Medline ® Abstract for Reference 35
of 'First-line chemotherapy for advanced (stage III or IV) epithelial ovarian, fallopian tubal, and peritoneal cancer'
A phase I study with an expanded cohort to assess the feasibility of intraperitoneal carboplatin and intravenous paclitaxel in untreated ovarian, fallopian tube, and primary peritoneal carcinoma: A Gynecologic Oncology Group study.
Morgan MA, Sill MW, Fujiwara K, Greer B, Rubin SC, Degeest K, Yamada SD, Waggoner S, Coleman RL, Walker JL, Mannel RS
Gynecol Oncol. 2011 May;121(2):264-8. Epub 2011 Feb 1.
OBJECTIVE: This study aimed to determine the first-cycle maximum tolerated dose (MTD) of intraperitoneal carboplatin in combination with intravenous paclitaxel and then assess the feasibility of this dose over multiple cycles.
METHODS: Beginning at an intraperitoneal (IP) carboplatin dose area under the curve (AUC) of 5 and a fixed intravenous dose of 175mg/m(2) paclitaxel, patients were entered on a dose-escalating phase evaluating first-cycle dose-limiting toxicity (DLT).
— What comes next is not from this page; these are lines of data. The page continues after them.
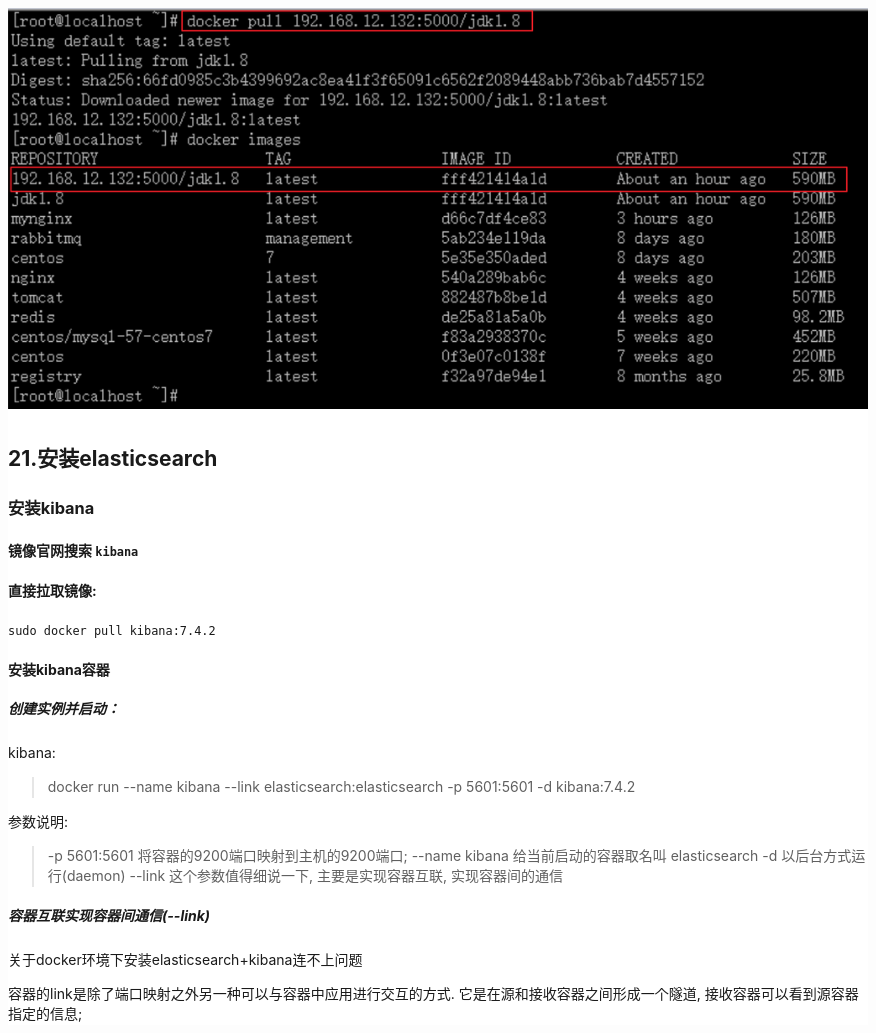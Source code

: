 ![1574241554923](https://raw.githubusercontent.com/Kid-On-The-Road/Resources/main/笔记图片/docker/1574241554923.png) 

## 21.安装elasticsearch

### 安装kibana

#### 镜像官网搜索 `kibana`

#### 直接拉取镜像:

```shell
sudo docker pull kibana:7.4.2
```

#### 安装kibana容器

##### 创建实例并启动：

kibana:

> docker run --name kibana --link elasticsearch:elasticsearch -p 5601:5601 -d kibana:7.4.2

参数说明:

> -p 5601:5601 将容器的9200端口映射到主机的9200端口;
> --name kibana 给当前启动的容器取名叫 elasticsearch
> -d 以后台方式运行(daemon)
> --link 这个参数值得细说一下, 主要是实现容器互联, 实现容器间的通信

##### 容器互联实现容器间通信(--link)

关于docker环境下安装elasticsearch+kibana连不上问题

容器的link是除了端口映射之外另一种可以与容器中应用进行交互的方式. 它是在源和接收容器之间形成一个隧道, 接收容器可以看到源容器指定的信息;
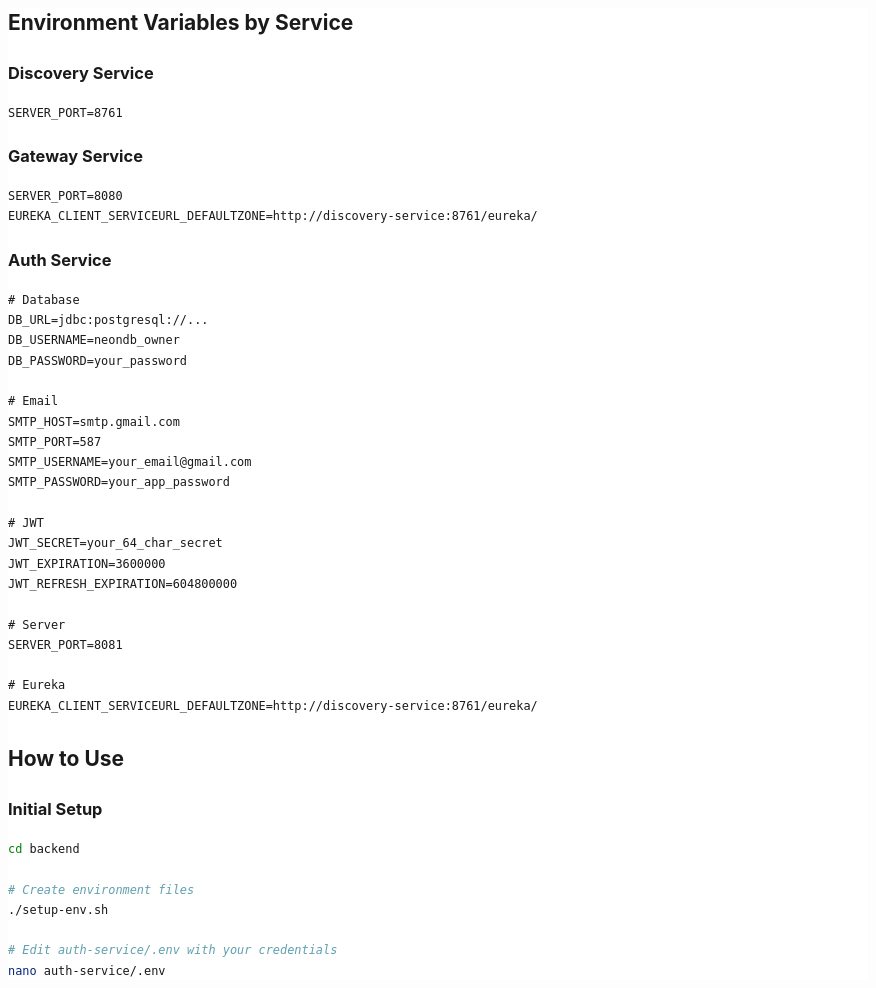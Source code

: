 ## Environment Variables by Service

### Discovery Service
```env
SERVER_PORT=8761
```

### Gateway Service
```env
SERVER_PORT=8080
EUREKA_CLIENT_SERVICEURL_DEFAULTZONE=http://discovery-service:8761/eureka/
```

### Auth Service
```env
# Database
DB_URL=jdbc:postgresql://...
DB_USERNAME=neondb_owner
DB_PASSWORD=your_password

# Email
SMTP_HOST=smtp.gmail.com
SMTP_PORT=587
SMTP_USERNAME=your_email@gmail.com
SMTP_PASSWORD=your_app_password

# JWT
JWT_SECRET=your_64_char_secret
JWT_EXPIRATION=3600000
JWT_REFRESH_EXPIRATION=604800000

# Server
SERVER_PORT=8081

# Eureka
EUREKA_CLIENT_SERVICEURL_DEFAULTZONE=http://discovery-service:8761/eureka/
```

## How to Use

### Initial Setup
```bash
cd backend

# Create environment files
./setup-env.sh

# Edit auth-service/.env with your credentials
nano auth-service/.env
```
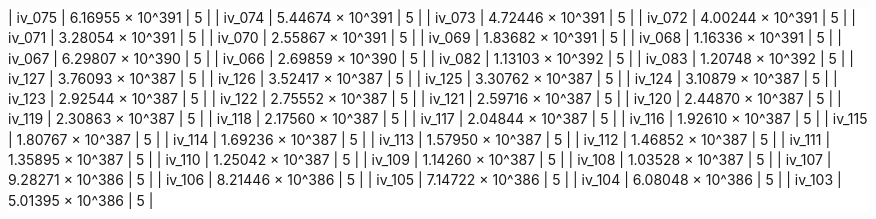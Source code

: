 | iv_075 | 6.16955 × 10^391 | 5 |
| iv_074 | 5.44674 × 10^391 | 5 |
| iv_073 | 4.72446 × 10^391 | 5 |
| iv_072 | 4.00244 × 10^391 | 5 |
| iv_071 | 3.28054 × 10^391 | 5 |
| iv_070 | 2.55867 × 10^391 | 5 |
| iv_069 | 1.83682 × 10^391 | 5 |
| iv_068 | 1.16336 × 10^391 | 5 |
| iv_067 | 6.29807 × 10^390 | 5 |
| iv_066 | 2.69859 × 10^390 | 5 |
| iv_082 | 1.13103 × 10^392 | 5 |
| iv_083 | 1.20748 × 10^392 | 5 |
| iv_127 | 3.76093 × 10^387 | 5 |
| iv_126 | 3.52417 × 10^387 | 5 |
| iv_125 | 3.30762 × 10^387 | 5 |
| iv_124 | 3.10879 × 10^387 | 5 |
| iv_123 | 2.92544 × 10^387 | 5 |
| iv_122 | 2.75552 × 10^387 | 5 |
| iv_121 | 2.59716 × 10^387 | 5 |
| iv_120 | 2.44870 × 10^387 | 5 |
| iv_119 | 2.30863 × 10^387 | 5 |
| iv_118 | 2.17560 × 10^387 | 5 |
| iv_117 | 2.04844 × 10^387 | 5 |
| iv_116 | 1.92610 × 10^387 | 5 |
| iv_115 | 1.80767 × 10^387 | 5 |
| iv_114 | 1.69236 × 10^387 | 5 |
| iv_113 | 1.57950 × 10^387 | 5 |
| iv_112 | 1.46852 × 10^387 | 5 |
| iv_111 | 1.35895 × 10^387 | 5 |
| iv_110 | 1.25042 × 10^387 | 5 |
| iv_109 | 1.14260 × 10^387 | 5 |
| iv_108 | 1.03528 × 10^387 | 5 |
| iv_107 | 9.28271 × 10^386 | 5 |
| iv_106 | 8.21446 × 10^386 | 5 |
| iv_105 | 7.14722 × 10^386 | 5 |
| iv_104 | 6.08048 × 10^386 | 5 |
| iv_103 | 5.01395 × 10^386 | 5 |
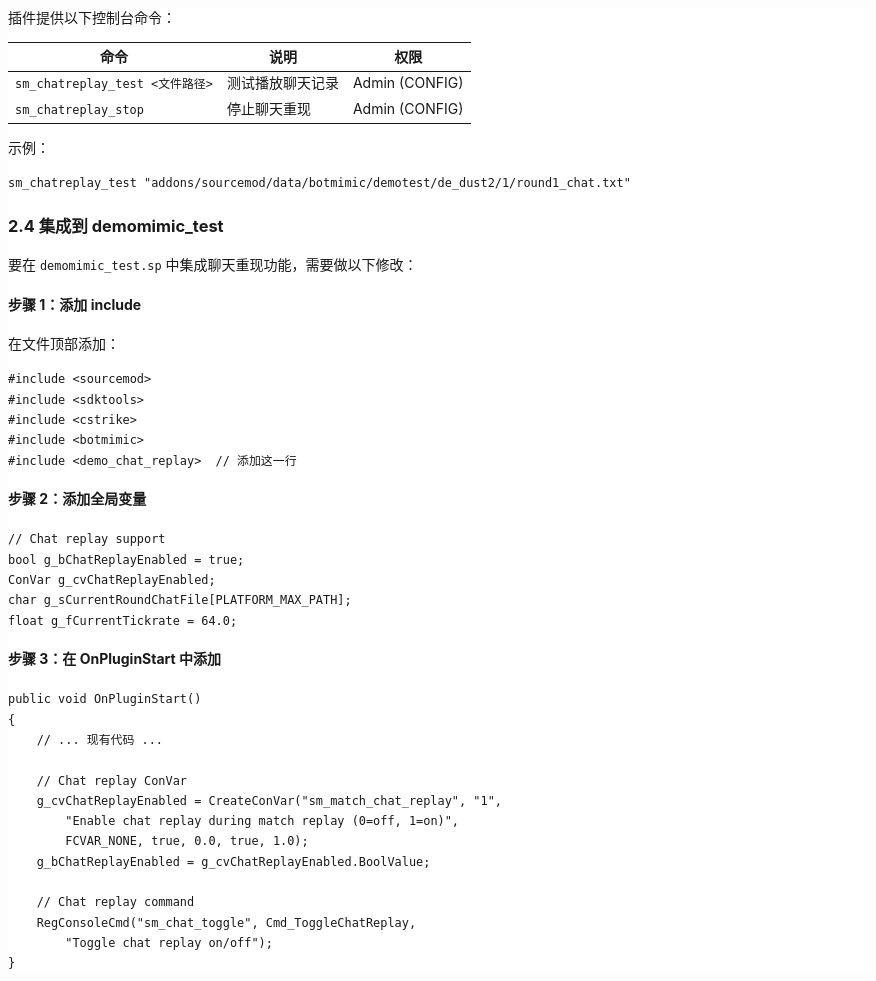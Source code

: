 插件提供以下控制台命令：

| 命令 | 说明 | 权限 |
|------|------|------|
| `sm_chatreplay_test <文件路径>` | 测试播放聊天记录 | Admin (CONFIG) |
| `sm_chatreplay_stop` | 停止聊天重现 | Admin (CONFIG) |

示例：
```
sm_chatreplay_test "addons/sourcemod/data/botmimic/demotest/de_dust2/1/round1_chat.txt"
```

### 2.4 集成到 demomimic_test

要在 `demomimic_test.sp` 中集成聊天重现功能，需要做以下修改：

#### 步骤 1：添加 include

在文件顶部添加：
```sourcepawn
#include <sourcemod>
#include <sdktools>
#include <cstrike>
#include <botmimic>
#include <demo_chat_replay>  // 添加这一行
```

#### 步骤 2：添加全局变量

```sourcepawn
// Chat replay support
bool g_bChatReplayEnabled = true;
ConVar g_cvChatReplayEnabled;
char g_sCurrentRoundChatFile[PLATFORM_MAX_PATH];
float g_fCurrentTickrate = 64.0;
```

#### 步骤 3：在 OnPluginStart 中添加

```sourcepawn
public void OnPluginStart()
{
    // ... 现有代码 ...
    
    // Chat replay ConVar
    g_cvChatReplayEnabled = CreateConVar("sm_match_chat_replay", "1", 
        "Enable chat replay during match replay (0=off, 1=on)", 
        FCVAR_NONE, true, 0.0, true, 1.0);
    g_bChatReplayEnabled = g_cvChatReplayEnabled.BoolValue;
    
    // Chat replay command
    RegConsoleCmd("sm_chat_toggle", Cmd_ToggleChatReplay, 
        "Toggle chat replay on/off");
}
```
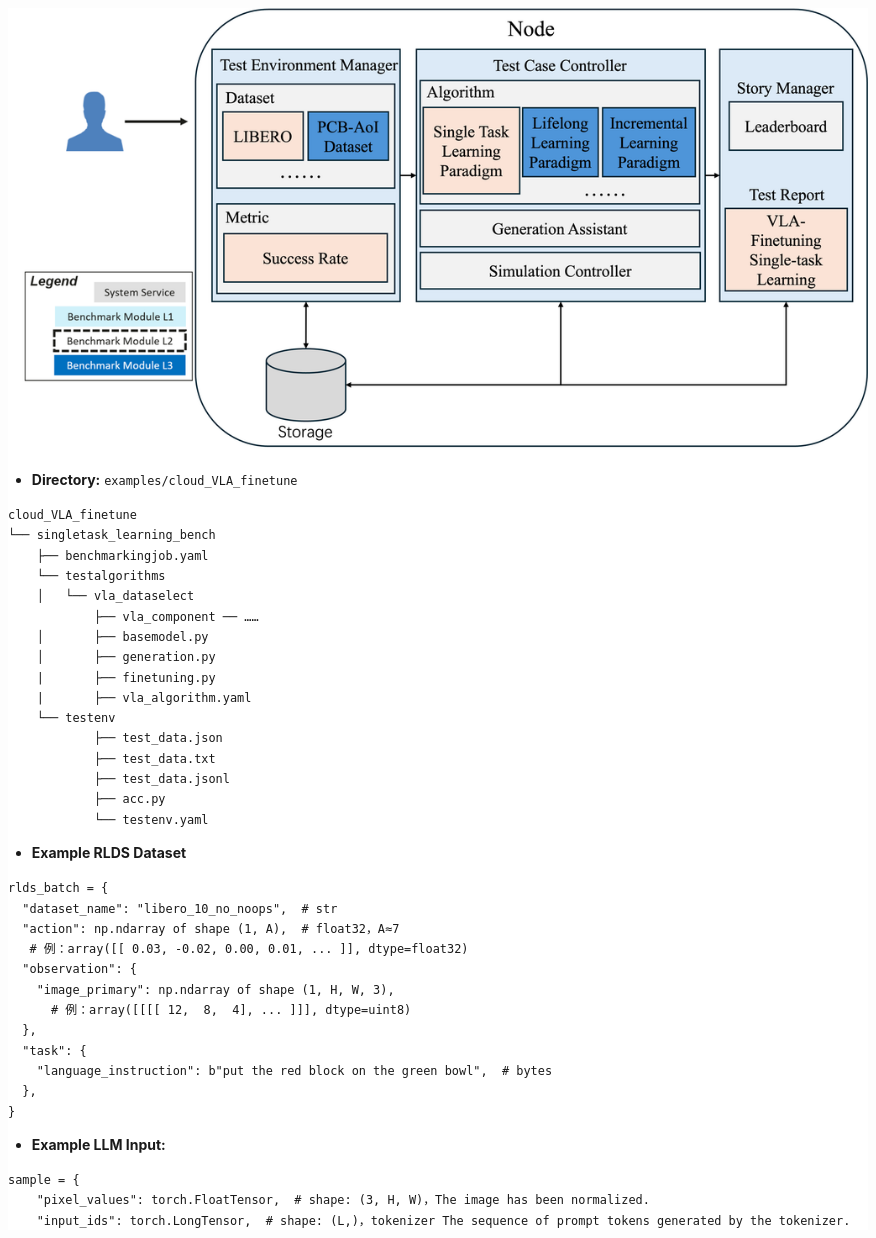 ![Ianvs Diagram](./images/ianvs_architecture.png)
- **Directory:** `examples/cloud_VLA_finetune`
```
cloud_VLA_finetune
└── singletask_learning_bench
    ├── benchmarkingjob.yaml
    └── testalgorithms
    │   └── vla_dataselect
            ├── vla_component ── ……
    │       ├── basemodel.py
    │       ├── generation.py
    |       ├── finetuning.py
    |       ├── vla_algorithm.yaml
    └── testenv
            ├── test_data.json
            ├── test_data.txt
            ├── test_data.jsonl
            ├── acc.py
            └── testenv.yaml 
```
- **Example RLDS Dataset** 
```
rlds_batch = {
  "dataset_name": "libero_10_no_noops",  # str
  "action": np.ndarray of shape (1, A),  # float32，A≈7
   # 例：array([[ 0.03, -0.02, 0.00, 0.01, ... ]], dtype=float32)
  "observation": {
    "image_primary": np.ndarray of shape (1, H, W, 3),
      # 例：array([[[[ 12,  8,  4], ... ]]], dtype=uint8)
  },
  "task": {
    "language_instruction": b"put the red block on the green bowl",  # bytes
  },
}
```
- **Example LLM Input:** 
```
sample = {
    "pixel_values": torch.FloatTensor,  # shape: (3, H, W)，The image has been normalized.
    "input_ids": torch.LongTensor,  # shape: (L,)，tokenizer The sequence of prompt tokens generated by the tokenizer.
```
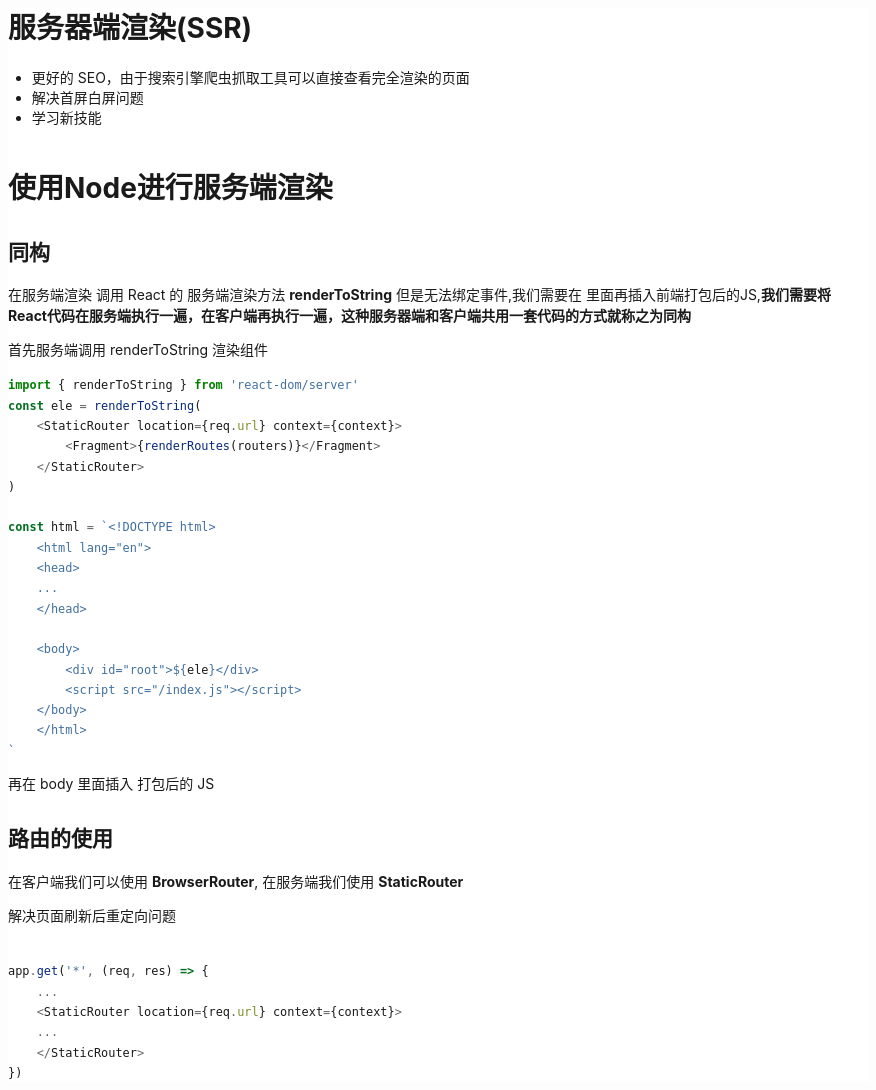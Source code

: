 # 服务器端渲染(SSR)
* 更好的 SEO，由于搜索引擎爬虫抓取工具可以直接查看完全渲染的页面
* 解决首屏白屏问题
* 学习新技能

# 使用Node进行服务端渲染

## 同构

在服务端渲染 调用 React 的 服务端渲染方法 **renderToString** 但是无法绑定事件,我们需要在 里面再插入前端打包后的JS,**我们需要将React代码在服务端执行一遍，在客户端再执行一遍，这种服务器端和客户端共用一套代码的方式就称之为同构**

首先服务端调用 renderToString 渲染组件

```js
import { renderToString } from 'react-dom/server'
const ele = renderToString(
    <StaticRouter location={req.url} context={context}>
        <Fragment>{renderRoutes(routers)}</Fragment>
    </StaticRouter>
)

const html = `<!DOCTYPE html>
    <html lang="en">
    <head>
    ...    
    </head>

    <body>
        <div id="root">${ele}</div>
        <script src="/index.js"></script>
    </body>
    </html>
`
```

再在 body 里面插入 打包后的 JS

## 路由的使用
在客户端我们可以使用 **BrowserRouter**, 在服务端我们使用 **StaticRouter** 

解决页面刷新后重定向问题

```js

app.get('*', (req, res) => {
    ...
    <StaticRouter location={req.url} context={context}>
    ...
    </StaticRouter>
})
```
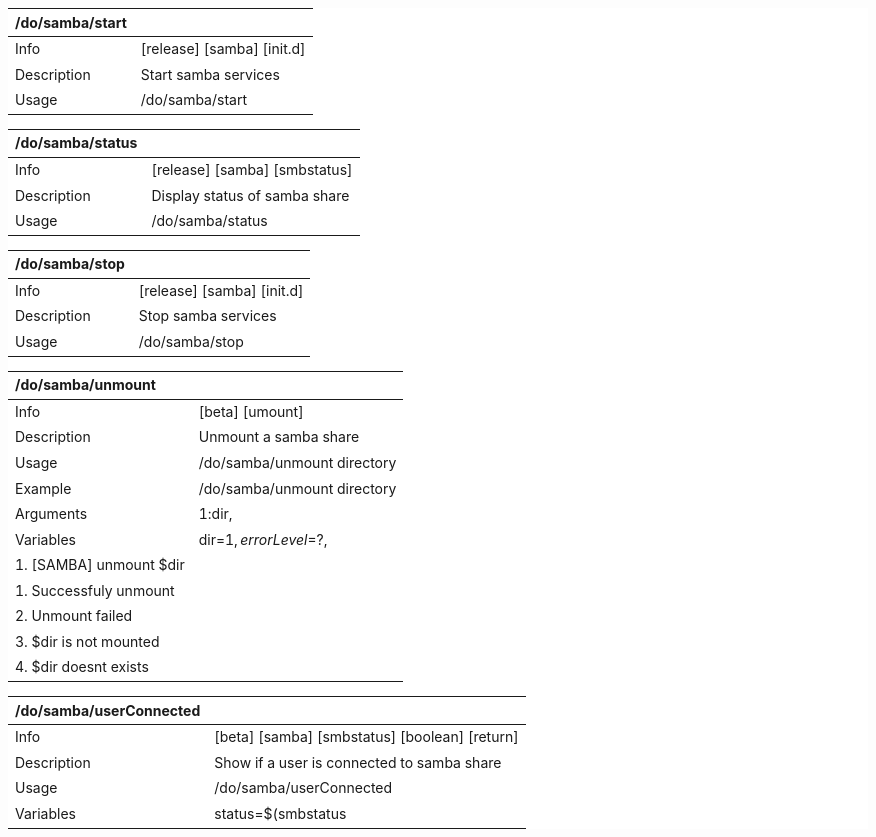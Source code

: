 | /do/samba/start   |                            |
|:------------------|:---------------------------|
| Info              | [release] [samba] [init.d] |
| Description       | Start samba services       |
| Usage             | /do/samba/start            |

| /do/samba/status   |                               |
|:-------------------|:------------------------------|
| Info               | [release] [samba] [smbstatus] |
| Description        | Display status of samba share |
| Usage              | /do/samba/status              |

| /do/samba/stop   |                            |
|:-----------------|:---------------------------|
| Info             | [release] [samba] [init.d] |
| Description      | Stop samba services        |
| Usage            | /do/samba/stop             |

| /do/samba/unmount       |                             |
|:------------------------|:----------------------------|
| Info                    | [beta] [umount]             |
| Description             | Unmount a samba share       |
| Usage                   | /do/samba/unmount directory |
| Example                 | /do/samba/unmount directory |
| Arguments               | 1:dir,                      |
| Variables               | dir=$1, errorLevel=$?,      |
| 1. [SAMBA] unmount $dir |                             |
| 1. Successfuly unmount  |                             |
| 2. Unmount failed       |                             |
| 3. $dir is not mounted  |                             |
| 4. $dir doesnt exists   |                             |

| /do/samba/userConnected   |                                                     |
|:--------------------------|:----------------------------------------------------|
| Info                      | [beta] [samba] [smbstatus] [boolean] [return]       |
| Description               | Show if a user is connected to samba share          |
| Usage                     | /do/samba/userConnected                             |
| Variables                 | status=$(smbstatus|grep "Locked files:"|tail -n 1), |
After estimating the MTD, cohorts of 20 patients were then entered in an expanded phase to evaluate DLT over four cycles.
RESULTS: Twenty-one patients were entered on the dose-escalating phase. A first-cycle MTD of carboplatin at AUC 8 was tolerated although thrombocytopenia was dose-limiting over multiple cycles. An additional 69 patients were treated in expanded cohorts. Only 5/90 (5.6%) patients discontinued treatment because of a port problem. Four-cycle DLT required de-escalation to a carboplatin AUC of 6, and even at that dose, there were 14 dose-limiting toxic effects in 40 patients (35%). Seven dose-limiting toxicities were due to neutropenia, and 6 were due to grade 3/4 thrombocytopenia. Six cycles of therapy were completed in 75% of eligible patients, but dose adjustments were required.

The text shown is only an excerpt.